Sensorimotor psychotherapy, a body-centered approach that aims to treat trauma and attachment issues, integrates sensorimotor processing with cognitive and emotional processing. Here are some of the interventions, skills, activities, and tools often taught or used in this therapy:


1. Mindful Body Awareness:

Guided to consciously bring attention to bodily sensations and emotions, fostering a deeper understanding of their experiences.

2. Grounding Techniques:

These are taught to help anchor in the present moment, especially when overwhelmed by distressing memories or feelings.

3. Resourcing:

Tapping into internal and external resources, such as personal strengths or supportive relationships, to aid in managing emotional responses.

4. Movement and Gesture Experiments:

Small movements or gestures to explore non-verbal expressions of experiences.

5. Trauma Reenactment Recognition:

Recognizing and understanding patterns of behavior and responses that are reenactments of past traumas.

6. Window of Tolerance Awareness:

Recognizing the “window of tolerance” – the range of emotional arousal within which one can function effectively. This awareness can help manage hyperarousal or hypoarousal states associated with trauma.

7. Breathing Techniques:

Proper breathing exercises to help regulate emotional responses and the physiological impact of stress or trauma.

8. Tracking:

“Tracking” or observing physical sensations, emotions, and thoughts, promoting a better understanding of responses and reactions.

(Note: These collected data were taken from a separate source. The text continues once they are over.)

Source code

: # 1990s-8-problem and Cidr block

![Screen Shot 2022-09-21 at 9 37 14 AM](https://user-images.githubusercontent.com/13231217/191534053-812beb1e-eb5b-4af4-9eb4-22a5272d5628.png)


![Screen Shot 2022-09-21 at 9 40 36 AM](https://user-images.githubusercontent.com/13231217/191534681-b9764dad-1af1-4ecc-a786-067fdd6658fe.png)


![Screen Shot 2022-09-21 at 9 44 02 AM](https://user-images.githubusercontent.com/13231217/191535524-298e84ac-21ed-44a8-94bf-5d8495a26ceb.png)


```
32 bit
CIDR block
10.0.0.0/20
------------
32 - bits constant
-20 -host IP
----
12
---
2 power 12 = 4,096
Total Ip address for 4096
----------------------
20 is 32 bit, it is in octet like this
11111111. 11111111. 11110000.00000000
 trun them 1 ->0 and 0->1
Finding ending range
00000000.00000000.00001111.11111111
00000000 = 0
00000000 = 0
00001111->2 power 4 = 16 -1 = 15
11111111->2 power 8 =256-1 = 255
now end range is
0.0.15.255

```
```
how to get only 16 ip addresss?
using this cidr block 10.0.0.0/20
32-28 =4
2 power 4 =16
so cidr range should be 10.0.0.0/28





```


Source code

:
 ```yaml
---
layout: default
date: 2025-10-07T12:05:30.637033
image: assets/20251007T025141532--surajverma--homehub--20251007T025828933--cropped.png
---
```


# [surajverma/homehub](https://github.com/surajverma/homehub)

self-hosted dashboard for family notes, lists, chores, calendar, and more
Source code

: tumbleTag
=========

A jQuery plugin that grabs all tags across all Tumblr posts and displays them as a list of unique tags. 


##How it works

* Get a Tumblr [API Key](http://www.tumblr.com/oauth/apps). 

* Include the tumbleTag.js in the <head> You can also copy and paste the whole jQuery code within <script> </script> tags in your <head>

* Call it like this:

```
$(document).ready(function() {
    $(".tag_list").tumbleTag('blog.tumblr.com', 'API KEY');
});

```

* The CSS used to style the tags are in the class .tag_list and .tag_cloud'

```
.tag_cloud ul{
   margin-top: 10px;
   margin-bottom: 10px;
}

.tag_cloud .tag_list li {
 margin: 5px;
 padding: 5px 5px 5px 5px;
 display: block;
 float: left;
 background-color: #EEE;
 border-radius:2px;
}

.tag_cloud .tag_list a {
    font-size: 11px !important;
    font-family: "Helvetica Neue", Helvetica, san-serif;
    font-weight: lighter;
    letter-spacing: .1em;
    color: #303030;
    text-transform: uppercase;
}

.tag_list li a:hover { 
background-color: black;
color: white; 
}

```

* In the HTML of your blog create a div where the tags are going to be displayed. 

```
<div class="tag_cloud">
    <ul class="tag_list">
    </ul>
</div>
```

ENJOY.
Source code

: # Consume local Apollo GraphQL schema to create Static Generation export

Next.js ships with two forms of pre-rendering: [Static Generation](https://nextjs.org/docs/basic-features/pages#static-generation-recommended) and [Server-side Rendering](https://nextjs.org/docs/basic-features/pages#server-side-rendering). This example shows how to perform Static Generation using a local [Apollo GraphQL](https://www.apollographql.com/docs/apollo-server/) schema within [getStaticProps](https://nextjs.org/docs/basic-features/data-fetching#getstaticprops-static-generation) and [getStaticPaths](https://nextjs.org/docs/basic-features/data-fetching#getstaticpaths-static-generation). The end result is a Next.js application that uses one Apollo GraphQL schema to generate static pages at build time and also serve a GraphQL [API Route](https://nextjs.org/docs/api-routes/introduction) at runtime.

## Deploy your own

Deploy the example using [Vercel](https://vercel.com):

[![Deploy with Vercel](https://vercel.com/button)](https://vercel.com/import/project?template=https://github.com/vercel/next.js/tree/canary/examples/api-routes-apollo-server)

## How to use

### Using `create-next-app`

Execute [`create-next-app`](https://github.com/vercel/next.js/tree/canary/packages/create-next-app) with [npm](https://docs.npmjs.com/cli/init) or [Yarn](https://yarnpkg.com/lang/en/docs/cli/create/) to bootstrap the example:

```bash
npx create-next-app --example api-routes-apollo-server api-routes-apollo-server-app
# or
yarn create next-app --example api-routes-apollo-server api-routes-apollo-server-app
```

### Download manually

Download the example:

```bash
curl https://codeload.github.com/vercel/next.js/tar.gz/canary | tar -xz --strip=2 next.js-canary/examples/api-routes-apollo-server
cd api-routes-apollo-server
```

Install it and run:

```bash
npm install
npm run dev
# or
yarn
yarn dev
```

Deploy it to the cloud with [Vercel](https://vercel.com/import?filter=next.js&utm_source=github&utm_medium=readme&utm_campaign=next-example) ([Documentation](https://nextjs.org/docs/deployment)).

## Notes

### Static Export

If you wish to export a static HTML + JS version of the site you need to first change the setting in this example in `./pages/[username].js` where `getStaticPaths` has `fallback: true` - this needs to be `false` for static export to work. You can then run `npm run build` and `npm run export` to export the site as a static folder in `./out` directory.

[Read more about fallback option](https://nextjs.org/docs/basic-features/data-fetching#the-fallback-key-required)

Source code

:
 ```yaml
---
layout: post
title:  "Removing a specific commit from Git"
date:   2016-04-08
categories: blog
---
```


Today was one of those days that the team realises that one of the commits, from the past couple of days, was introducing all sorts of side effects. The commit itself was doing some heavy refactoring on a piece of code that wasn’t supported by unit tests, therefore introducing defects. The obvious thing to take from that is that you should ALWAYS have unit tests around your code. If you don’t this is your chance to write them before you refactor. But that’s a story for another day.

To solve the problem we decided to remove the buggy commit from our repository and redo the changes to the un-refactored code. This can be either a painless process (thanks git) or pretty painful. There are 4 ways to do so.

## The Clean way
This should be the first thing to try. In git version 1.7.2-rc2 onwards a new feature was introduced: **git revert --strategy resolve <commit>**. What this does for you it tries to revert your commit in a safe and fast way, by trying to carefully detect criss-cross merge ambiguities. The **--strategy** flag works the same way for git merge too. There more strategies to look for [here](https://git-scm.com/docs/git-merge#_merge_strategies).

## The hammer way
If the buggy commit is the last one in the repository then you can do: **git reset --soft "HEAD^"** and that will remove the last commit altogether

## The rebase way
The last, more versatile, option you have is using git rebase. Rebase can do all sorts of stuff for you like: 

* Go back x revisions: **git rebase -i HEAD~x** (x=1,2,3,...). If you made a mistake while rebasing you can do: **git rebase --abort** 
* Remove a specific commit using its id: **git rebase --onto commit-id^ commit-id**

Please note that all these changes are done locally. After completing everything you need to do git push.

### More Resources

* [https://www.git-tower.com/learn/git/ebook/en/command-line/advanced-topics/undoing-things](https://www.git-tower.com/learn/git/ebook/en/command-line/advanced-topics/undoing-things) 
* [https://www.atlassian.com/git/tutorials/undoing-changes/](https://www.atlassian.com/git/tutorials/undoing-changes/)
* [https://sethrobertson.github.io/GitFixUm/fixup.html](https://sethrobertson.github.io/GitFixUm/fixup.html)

9. Pendulation and Titration:

Techniques to manage and process traumatic memories. Pendulation involves the natural rhythm of moving between states of tension and relaxation. Titration refers to processing small bits of a traumatic memory at a time.

10. Physical Engagement:

Physical engagement strategies, such as throwing a ball back and forth, to regulate the arousal state and re-engage motor planning skills.

11. Body Mapping:

This involves drawing or imagining the client’s body and marking areas where physical sensations related to trauma are felt.

12. Dual Awareness:

A technique that encourages people to maintain awareness of the present moment while also recalling a distressing memory.


Remember, sensorimotor psychotherapy should be facilitated by a trained and licensed mental health professional due to its complex nature and the sensitive issues it often addresses.